[Saved entries]

....

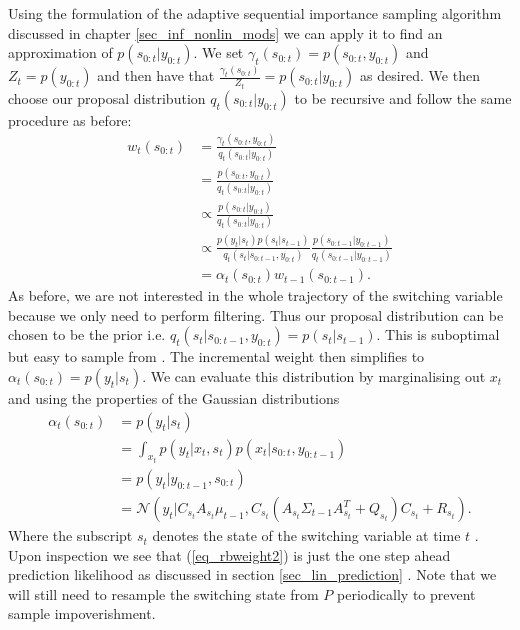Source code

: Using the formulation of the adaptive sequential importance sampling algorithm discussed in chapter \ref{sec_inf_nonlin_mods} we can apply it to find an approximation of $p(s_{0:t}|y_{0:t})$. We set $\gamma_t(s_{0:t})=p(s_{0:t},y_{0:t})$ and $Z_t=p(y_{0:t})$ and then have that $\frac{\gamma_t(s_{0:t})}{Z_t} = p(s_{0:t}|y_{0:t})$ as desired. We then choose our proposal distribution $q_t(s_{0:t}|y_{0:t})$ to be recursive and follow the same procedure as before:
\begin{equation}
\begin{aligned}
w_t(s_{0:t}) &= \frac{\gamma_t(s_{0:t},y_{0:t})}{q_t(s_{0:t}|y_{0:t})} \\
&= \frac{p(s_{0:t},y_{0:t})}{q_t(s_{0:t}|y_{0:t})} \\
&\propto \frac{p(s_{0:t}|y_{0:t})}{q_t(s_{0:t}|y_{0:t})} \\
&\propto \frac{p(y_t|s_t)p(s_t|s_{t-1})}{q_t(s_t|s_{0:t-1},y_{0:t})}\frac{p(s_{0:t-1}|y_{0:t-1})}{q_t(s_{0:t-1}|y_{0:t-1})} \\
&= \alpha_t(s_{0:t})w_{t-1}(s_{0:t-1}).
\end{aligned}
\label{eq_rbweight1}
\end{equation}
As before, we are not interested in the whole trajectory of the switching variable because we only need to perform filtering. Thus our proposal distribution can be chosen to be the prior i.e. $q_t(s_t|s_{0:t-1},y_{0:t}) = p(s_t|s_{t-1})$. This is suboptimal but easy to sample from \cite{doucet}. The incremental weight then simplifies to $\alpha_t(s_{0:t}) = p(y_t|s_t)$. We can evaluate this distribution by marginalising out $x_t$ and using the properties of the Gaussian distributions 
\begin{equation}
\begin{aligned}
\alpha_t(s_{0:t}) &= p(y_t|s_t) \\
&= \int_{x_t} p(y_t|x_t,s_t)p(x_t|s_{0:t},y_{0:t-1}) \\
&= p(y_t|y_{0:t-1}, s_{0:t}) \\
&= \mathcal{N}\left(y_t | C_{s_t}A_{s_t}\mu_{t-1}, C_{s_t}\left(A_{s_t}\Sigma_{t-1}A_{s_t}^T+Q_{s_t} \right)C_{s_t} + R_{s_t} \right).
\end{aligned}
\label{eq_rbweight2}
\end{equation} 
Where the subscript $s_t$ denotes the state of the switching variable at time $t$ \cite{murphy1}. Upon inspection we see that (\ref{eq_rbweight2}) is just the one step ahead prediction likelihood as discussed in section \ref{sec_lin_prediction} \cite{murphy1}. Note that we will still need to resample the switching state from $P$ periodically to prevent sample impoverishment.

....

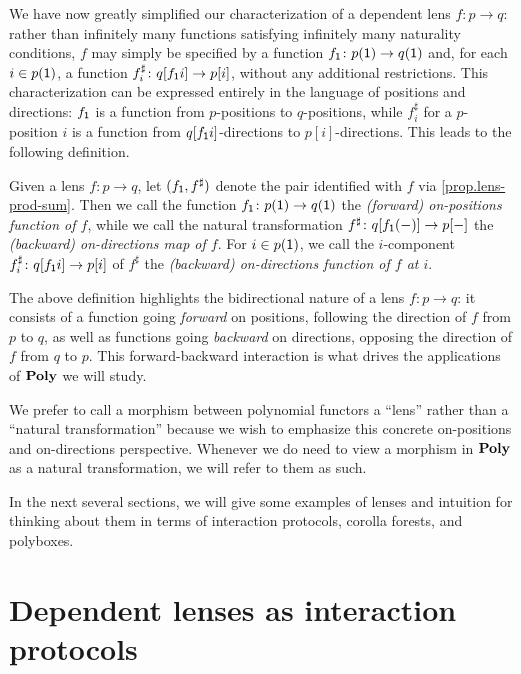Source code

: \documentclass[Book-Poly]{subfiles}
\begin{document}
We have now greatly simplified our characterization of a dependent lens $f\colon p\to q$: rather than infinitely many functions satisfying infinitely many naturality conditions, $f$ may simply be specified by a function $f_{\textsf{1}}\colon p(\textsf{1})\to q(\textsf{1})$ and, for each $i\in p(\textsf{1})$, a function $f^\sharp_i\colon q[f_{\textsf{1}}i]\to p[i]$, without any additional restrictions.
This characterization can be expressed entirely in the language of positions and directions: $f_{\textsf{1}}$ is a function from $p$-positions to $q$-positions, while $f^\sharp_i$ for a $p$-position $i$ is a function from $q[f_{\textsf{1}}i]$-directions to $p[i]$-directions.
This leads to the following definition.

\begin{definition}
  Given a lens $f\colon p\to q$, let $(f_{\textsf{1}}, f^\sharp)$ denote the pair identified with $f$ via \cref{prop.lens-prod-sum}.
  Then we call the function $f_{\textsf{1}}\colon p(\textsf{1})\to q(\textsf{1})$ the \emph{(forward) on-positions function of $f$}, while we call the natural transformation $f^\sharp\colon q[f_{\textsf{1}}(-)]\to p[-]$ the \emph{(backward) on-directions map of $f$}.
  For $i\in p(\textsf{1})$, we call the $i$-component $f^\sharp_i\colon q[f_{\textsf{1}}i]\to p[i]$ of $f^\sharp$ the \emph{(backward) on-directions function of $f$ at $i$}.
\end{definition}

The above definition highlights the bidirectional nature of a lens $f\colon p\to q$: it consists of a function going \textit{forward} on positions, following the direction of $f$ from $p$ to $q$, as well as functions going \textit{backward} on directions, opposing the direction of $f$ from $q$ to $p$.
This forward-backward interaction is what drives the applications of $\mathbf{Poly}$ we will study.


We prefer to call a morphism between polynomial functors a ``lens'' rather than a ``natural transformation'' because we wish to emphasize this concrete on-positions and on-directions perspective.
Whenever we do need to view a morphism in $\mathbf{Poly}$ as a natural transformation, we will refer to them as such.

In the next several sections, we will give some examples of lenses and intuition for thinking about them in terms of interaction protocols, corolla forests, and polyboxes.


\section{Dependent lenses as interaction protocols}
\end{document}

....

When a line in the records above contains the word "equation", copy it.

• Task result:
\begin{equation}
\end{equation}
\begin{equation}
\end{equation} 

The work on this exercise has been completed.